All for this, for a baby, and now here lay the baby before him, nestled like an acorn in its seed casing, never to breathe, never to go forth, never to multiply.
It broke him for a time, and he wandered the forests and drank. He left her body there, not daring to face the accusation in her eyes. It soon became clear to him that what he'd done to her was not only a crime, but the greatest crime of all. Even his readings of Lars Mecklarin had taught him as much.
He'd wasted her. She was an instrument of life, the only route for the human race to survive, and he'd used her up just to balm his own suffering. Even a dog treated that way would rebel, but this had been a woman. When he hadn't been abusing her physically he'd abused her mentally too, spending all those hours weeping into her hair and begging for her understanding and forgiveness. He'd drained and sucked the life ou
t of her, and was it any surprise her own body had killed the child inside it?
He had poisoned the well with his own endless need.
Realizing that, and his guilt, was the moment he began to truly grow up. Standing now before all these people, preparing to change their world forever, he took pride in the man he had become.
Better. Wiser. Stronger.
In their eyes there was terror, just like Myra before he crushed her into the snow, and that was good for the beginning. He'd seen it many times now, and learned how to channel it into something far more productive. Everything he'd built so far had come on the back of that revelation.
The Law had to be unbreakable. They had to accept that from the outset, and understand that no force on Earth could change it. The Law was simply an objective reality, hard to look at but no less true for being ignored. But these people had ignored it for far too long.

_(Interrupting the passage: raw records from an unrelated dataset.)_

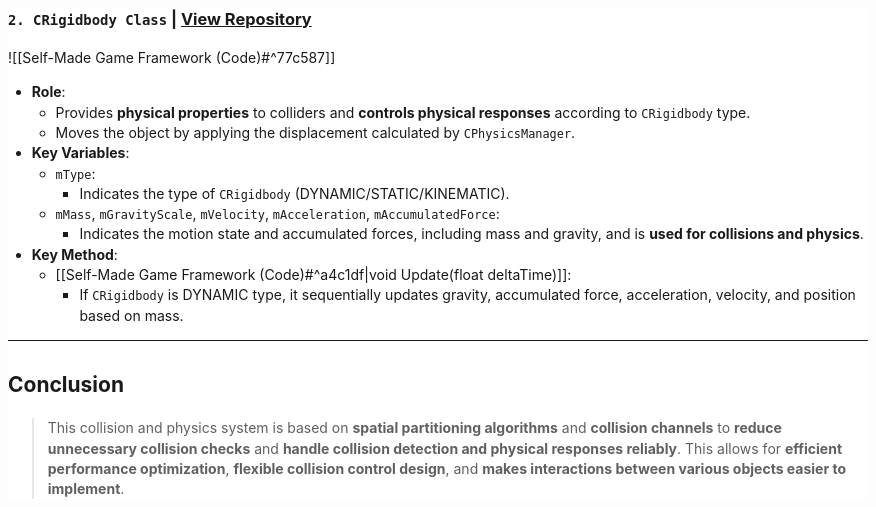 ### `2. CRigidbody Class` | [**View Repository**](https://github.com/Woo95/SDL2_Game_Framework/blob/main/Template/Client/Include/Entity/Component/Rigidbody.h)
![[Self-Made Game Framework (Code)#^77c587]]
- **Role**:
    - Provides **physical properties** to colliders and **controls physical responses** according to `CRigidbody` type.
    - Moves the object by applying the displacement calculated by `CPhysicsManager`.
- **Key Variables**:
    - `mType`:
	    - Indicates the type of `CRigidbody` (DYNAMIC/STATIC/KINEMATIC).
    - `mMass`, `mGravityScale`, `mVelocity`, `mAcceleration`, `mAccumulatedForce`:
        - Indicates the motion state and accumulated forces, including mass and gravity, and is **used for collisions and physics**.
- **Key Method**:
    - [[Self-Made Game Framework (Code)#^a4c1df|void Update(float deltaTime)]]:
        - If `CRigidbody` is DYNAMIC type, it sequentially updates gravity, accumulated force, acceleration, velocity, and position based on mass.

---
## **Conclusion**
> This collision and physics system is based on **spatial partitioning algorithms** and **collision channels** to **reduce unnecessary collision checks** and **handle collision detection and physical responses reliably**. This allows for **efficient performance optimization**, **flexible collision control design**, and **makes interactions between various objects easier to implement**.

Because of that, they were going to die. It was simple and certain. From fifty-seven people they had produced only five children in twelve years. In a generation their numbers would halve, in two they'd be cut to a quarter, and there'd be no hope of having the genetic diversity to bring the race back. Those that remained would inbreed, sicken and die.
The best cure came before the patient even got sick. What seemed mad, too cruel, too demanding was really just a necessity, and he, Matthew Drake, just held up a mirror so they could see the truth.
He'd refined his tactics in the ten years since Myra. For her he'd offered no choices, nothing better for her to hope for or worse for her to fear. He'd offered only cruelty around the clock, and her silence had been her only means of revolt. He'd offered no hope of relent, and Lars Mecklarin himself confirmed that that was a hopeless path. For cogs in a machine it could work. For dumb animals plowing a field it could work. But not for people.
The true path to controlling people lay not in the stick but the carrot, in offering hope for the future. To never offer that to Myra showed how weak, how truly unprepared he'd been.